JUDY KRAVIS

www.roadbooks.ie

Monday 5 May 2014

‘That would be a glorious life, to addict oneself to perfection; to follow the curve of the sentence wherever it might lead, into deserts, under drifts of sand, regardless of lures, of seductions; to be poor always and unkempt; to be ridiculous in Piccadilly.‘ The Waves p. 74

When I first read The Waves in 1968 I marked sentences that leapt at me, and on every subsequent reading I meet the younger self who chose this sentence over that, who was moved by this coincidence of VW’s reach for reality, and her own.

There are sentences that arrest, perplex and then release you a happier camper than you were before, fulfilled and relieved.

Robert Musil: ‘Two weeks later Bonadea had already been his mistress for a fortnight’. Beckett: ‘You have to be there better than that, Clov, if you want them to let you go, in the end’.

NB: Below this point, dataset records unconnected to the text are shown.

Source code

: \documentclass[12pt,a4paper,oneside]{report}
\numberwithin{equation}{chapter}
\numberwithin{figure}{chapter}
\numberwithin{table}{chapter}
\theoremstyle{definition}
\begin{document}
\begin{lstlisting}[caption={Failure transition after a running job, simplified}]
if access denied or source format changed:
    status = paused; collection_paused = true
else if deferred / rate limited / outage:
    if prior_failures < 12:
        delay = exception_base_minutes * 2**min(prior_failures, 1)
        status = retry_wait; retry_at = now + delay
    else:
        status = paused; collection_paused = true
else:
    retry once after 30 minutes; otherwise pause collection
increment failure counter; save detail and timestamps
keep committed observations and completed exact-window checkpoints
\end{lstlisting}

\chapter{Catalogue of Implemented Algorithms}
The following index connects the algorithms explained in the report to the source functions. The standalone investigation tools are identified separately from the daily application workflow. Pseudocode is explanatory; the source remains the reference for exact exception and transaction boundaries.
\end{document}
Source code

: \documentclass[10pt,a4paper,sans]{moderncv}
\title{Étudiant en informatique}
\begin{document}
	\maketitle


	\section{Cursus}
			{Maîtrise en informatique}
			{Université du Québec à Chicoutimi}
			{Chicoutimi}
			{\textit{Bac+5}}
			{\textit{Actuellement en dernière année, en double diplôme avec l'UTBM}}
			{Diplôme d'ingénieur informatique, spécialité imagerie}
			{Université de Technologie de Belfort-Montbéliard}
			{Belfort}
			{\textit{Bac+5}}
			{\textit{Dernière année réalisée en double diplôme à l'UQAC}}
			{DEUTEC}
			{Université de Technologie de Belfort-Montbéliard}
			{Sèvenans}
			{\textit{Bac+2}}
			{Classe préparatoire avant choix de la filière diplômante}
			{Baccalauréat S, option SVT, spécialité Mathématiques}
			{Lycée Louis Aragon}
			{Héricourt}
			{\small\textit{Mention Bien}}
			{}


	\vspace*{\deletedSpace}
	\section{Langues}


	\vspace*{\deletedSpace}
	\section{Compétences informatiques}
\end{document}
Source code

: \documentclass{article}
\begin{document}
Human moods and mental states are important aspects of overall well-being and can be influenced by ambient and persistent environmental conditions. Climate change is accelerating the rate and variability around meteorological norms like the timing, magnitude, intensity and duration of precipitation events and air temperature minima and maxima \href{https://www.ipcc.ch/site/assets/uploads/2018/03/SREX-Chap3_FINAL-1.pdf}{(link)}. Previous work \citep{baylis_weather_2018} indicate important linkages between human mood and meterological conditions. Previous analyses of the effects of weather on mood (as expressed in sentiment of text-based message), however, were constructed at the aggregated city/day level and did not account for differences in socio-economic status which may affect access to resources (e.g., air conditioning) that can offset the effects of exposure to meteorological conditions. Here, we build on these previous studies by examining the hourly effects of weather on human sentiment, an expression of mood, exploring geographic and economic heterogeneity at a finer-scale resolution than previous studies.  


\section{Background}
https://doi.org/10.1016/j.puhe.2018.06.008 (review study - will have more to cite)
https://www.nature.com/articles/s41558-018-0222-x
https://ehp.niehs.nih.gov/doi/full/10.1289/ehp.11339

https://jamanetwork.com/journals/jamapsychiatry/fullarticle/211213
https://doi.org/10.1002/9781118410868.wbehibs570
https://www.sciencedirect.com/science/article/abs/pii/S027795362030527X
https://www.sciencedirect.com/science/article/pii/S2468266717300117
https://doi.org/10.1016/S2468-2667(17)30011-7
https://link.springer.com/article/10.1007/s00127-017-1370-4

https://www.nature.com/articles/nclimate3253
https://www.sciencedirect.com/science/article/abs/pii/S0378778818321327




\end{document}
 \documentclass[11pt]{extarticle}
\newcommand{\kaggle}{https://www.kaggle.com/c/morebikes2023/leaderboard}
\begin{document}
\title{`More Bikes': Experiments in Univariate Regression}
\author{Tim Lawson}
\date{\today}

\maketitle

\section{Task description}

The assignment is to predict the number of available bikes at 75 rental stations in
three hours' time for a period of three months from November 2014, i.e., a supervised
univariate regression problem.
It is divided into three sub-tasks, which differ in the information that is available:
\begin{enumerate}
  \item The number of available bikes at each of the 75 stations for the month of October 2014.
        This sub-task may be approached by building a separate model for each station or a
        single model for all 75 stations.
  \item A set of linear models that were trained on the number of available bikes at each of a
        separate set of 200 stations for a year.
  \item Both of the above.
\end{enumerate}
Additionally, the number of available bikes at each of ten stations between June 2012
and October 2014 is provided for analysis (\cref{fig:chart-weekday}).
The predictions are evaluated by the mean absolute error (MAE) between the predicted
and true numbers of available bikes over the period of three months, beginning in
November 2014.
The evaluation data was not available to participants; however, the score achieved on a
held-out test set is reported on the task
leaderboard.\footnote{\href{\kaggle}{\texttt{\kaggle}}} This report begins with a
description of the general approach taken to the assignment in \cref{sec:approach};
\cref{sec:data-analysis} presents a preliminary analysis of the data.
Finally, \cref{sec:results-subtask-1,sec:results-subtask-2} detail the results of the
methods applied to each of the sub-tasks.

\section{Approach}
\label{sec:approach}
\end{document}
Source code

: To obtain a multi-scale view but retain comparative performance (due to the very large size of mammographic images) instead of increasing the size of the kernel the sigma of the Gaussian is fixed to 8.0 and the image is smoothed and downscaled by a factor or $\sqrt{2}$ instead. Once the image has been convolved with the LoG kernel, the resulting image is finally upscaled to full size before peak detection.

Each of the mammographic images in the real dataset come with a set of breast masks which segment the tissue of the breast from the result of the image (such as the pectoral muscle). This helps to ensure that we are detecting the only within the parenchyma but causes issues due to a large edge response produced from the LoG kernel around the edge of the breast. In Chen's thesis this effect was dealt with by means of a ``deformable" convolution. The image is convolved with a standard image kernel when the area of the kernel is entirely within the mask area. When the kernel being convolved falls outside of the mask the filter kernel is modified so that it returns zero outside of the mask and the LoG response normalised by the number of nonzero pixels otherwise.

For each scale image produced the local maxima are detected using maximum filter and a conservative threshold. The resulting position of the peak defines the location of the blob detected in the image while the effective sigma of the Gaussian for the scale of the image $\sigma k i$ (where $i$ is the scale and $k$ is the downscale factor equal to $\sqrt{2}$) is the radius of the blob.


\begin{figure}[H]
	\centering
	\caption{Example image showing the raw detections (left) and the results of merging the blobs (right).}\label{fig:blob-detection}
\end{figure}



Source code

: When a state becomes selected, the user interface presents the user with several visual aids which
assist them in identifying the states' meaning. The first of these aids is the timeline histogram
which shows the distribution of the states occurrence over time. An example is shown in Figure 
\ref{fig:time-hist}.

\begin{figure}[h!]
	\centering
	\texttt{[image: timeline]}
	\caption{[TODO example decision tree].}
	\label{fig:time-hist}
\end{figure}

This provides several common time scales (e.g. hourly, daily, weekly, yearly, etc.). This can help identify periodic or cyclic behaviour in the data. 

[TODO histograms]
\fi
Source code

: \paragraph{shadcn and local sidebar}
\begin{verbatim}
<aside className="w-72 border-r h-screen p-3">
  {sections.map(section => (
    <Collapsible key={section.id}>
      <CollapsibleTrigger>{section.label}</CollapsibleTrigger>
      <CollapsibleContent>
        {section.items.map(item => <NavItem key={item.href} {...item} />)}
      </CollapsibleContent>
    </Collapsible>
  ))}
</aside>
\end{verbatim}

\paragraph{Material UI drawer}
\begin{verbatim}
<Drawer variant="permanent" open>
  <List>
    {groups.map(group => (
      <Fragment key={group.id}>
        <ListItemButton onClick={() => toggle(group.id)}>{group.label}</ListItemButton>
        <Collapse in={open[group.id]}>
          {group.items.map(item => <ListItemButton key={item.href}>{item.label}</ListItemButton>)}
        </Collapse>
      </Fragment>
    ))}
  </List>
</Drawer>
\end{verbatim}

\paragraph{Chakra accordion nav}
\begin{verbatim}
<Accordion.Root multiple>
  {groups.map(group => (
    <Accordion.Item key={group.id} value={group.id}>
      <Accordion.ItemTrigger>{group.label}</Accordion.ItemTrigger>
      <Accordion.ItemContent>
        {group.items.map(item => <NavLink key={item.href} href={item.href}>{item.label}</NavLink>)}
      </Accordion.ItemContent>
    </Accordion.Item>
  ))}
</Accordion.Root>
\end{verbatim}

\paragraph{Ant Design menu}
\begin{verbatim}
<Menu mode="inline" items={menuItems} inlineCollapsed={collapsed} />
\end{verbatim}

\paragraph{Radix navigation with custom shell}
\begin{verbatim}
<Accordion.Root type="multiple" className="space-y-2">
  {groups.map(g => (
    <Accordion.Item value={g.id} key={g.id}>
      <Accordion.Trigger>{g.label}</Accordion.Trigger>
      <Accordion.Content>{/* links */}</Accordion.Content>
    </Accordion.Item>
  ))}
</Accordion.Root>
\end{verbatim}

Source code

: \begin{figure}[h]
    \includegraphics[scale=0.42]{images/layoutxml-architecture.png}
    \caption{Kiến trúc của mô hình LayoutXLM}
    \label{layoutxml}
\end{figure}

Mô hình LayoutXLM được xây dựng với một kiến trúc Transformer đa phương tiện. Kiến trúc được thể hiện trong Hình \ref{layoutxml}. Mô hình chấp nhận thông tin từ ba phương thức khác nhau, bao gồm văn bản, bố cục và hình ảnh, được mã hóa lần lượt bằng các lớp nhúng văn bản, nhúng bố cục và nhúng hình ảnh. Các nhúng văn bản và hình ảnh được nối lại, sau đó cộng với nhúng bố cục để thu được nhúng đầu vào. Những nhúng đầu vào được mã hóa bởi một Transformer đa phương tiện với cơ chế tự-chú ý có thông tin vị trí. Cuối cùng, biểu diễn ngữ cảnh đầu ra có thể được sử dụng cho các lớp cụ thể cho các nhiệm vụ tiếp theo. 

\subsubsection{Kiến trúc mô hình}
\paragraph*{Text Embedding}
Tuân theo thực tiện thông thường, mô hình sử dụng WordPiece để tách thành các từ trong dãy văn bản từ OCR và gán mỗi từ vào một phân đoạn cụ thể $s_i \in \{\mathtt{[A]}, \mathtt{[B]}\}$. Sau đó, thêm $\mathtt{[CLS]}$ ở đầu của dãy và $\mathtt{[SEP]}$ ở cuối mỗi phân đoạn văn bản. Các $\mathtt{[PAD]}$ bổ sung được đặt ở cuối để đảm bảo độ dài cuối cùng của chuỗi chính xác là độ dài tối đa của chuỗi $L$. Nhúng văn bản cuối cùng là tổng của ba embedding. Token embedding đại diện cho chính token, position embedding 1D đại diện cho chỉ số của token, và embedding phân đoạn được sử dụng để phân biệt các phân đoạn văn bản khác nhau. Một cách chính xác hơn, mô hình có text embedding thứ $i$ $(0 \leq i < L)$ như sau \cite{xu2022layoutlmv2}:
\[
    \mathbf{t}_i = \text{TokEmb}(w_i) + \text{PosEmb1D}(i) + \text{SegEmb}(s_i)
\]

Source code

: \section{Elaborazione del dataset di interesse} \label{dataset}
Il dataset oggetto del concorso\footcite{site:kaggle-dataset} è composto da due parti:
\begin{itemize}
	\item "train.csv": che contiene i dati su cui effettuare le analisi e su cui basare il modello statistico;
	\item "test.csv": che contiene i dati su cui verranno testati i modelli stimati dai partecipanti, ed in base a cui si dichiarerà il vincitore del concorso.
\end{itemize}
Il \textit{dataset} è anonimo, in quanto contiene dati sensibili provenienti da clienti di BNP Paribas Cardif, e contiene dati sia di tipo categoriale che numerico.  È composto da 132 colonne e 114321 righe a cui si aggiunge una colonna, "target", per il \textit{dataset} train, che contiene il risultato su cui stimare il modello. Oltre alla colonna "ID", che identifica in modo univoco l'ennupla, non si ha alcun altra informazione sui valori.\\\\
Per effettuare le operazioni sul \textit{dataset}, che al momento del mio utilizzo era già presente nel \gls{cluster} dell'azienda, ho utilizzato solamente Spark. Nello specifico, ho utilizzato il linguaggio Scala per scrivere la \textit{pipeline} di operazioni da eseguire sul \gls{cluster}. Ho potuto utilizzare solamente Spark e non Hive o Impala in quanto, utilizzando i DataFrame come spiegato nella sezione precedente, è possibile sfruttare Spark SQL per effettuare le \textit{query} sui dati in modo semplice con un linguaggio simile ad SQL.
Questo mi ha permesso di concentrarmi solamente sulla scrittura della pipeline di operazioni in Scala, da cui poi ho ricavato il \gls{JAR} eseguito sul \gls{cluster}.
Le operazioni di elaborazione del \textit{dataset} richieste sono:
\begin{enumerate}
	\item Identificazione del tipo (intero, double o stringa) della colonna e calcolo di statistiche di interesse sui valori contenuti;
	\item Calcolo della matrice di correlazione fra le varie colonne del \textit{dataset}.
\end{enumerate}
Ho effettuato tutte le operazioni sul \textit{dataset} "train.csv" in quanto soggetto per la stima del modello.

The first sentence I read, aged three or so, was ‘Busy Timmy puts on his outdoor shoes’. Busy Timmy was there and not there, in the words as in the blue romper suit in the picture. When I moved to Ireland I had to say how many books I was importing, how many records. 'If you had a television you wouldn’t need any of that', said the man who came to fix the cooker. I was discomfited and joyful at the same time.